Même si les artistes, auteurs de ces compositions, ne comprenaient peut-être pas complètement les lois géométriques et mathématiques s’appliquant à la perspective, ils étaient néanmoins capables de manipuler, de façon très élaborée, les connaissances spatiales et atmosphériques associées à celle-ci (fig. 1 et 2). Par nature, la perspective linéaire centralise les éléments car elle unit le point de fuite de la peinture à l’emplacement du spectateur et, de cette manière, celui-ci et l’objet perçu se confondent.
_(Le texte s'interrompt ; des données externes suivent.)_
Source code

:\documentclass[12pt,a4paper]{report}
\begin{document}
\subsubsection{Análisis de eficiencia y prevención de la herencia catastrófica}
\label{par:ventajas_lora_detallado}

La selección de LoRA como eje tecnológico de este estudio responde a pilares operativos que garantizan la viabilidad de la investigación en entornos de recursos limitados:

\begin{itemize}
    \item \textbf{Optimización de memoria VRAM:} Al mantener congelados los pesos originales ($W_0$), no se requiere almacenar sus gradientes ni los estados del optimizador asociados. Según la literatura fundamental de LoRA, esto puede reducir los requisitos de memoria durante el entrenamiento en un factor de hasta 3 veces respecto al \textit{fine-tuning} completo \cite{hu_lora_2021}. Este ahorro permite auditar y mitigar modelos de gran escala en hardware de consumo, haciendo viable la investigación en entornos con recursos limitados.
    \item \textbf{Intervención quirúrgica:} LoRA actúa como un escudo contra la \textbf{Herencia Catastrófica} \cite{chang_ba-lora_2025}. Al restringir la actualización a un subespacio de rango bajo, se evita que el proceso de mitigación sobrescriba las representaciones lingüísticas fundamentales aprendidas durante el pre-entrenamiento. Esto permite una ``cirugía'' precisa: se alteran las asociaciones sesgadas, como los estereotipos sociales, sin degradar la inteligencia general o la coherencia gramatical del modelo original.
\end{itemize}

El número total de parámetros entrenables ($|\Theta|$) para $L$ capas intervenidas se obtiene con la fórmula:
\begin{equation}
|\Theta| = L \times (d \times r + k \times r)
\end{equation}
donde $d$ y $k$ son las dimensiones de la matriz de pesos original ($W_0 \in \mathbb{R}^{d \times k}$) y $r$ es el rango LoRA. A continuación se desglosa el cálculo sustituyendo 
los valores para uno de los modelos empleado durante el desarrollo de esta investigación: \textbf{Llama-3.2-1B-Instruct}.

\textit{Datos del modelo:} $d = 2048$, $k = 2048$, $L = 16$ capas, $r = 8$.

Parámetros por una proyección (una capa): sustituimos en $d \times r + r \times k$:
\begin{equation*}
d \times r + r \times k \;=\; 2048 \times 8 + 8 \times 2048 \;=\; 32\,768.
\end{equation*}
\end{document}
Ce principe est amplifié lorsque les quatre murs d’une pièce sont recouverts de compositions en perspective. Dans ce cas, leur similarité conduit à une immersion totale et les habitants vivent alors littéralement à l’intérieur d’une peinture.
Une nouvelle caractéristique propre à la peinture murale romaine est apparue au moment où les compositions architecturales devenaient de plus en plus fréquentes. Pour une raison ou pour une autre, encore floue de nos jours, des peintures murales étaient entièrement reproduites à l’identique sur les murs opposés. Les compositions étaient pratiquement les mêmes à l’exception de quelques différences emblématiques ou symboliques (fig. 3). D’un point de vue formel, l’effet miroir plaçait le spectateur entre des entrées vers deux mondes métaphysiques d’apparence identique, uniquement séparés par l’espace physique de la pièce. Les implications conceptuelles de ce phénomène sont abordées dans le chapitre « La peinture murale et la maison en tant que sanctuaire ».
Si l’on accepte l’idée que les peintures mythologiques encadrées par une architecture en trompe-l’œil s’inspiraient de livres de motifs contenant des illustrations de peintures sur panneau plus anciennes ou étaient créées suite à des visualisations directes de récits mythiques, une question se pose alors : les compositions architecturales environnantes sont-elles aussi tirées de livres de motifs ou reposent-elles sur de véritables sources architecturales ? Les environnements architecturaux qui sont apparus avec le Deuxième style sont parfois tellement immersifs qu’ils font disparaître les dimensions physiques de la pièce, contrairement aux références architecturales du Troisième et Quatrième style, relevant principalement de la fiction. La cohérence des représentations architecturales à travers la pièce implique que l’ensemble de la composition ne s’inspirerait pas d’un livre de motifs, mais les éléments architecturaux pris de façon isolée pourraient bien avoir été détournés d’une telle source. De plus, il ne semble y avoir aucune référence directe à des édifices de Pompéi ou d’Herculanum. Dans Funerary Symbolism in Apulian Vase-Painting, l’auteur tente de localiser des monuments spécifiques qui pourraient avoir servi de modèle à l’architecture funéraire illustrée dans les peintures sur vase italiotes, en vain (Smith 1976, p. 220). La même incertitude découle de nombreuses vignettes de maisons, de villas, de temples et de tombes, qui pourraient représenter des bâtiments réels ou fictifs (fig. 4).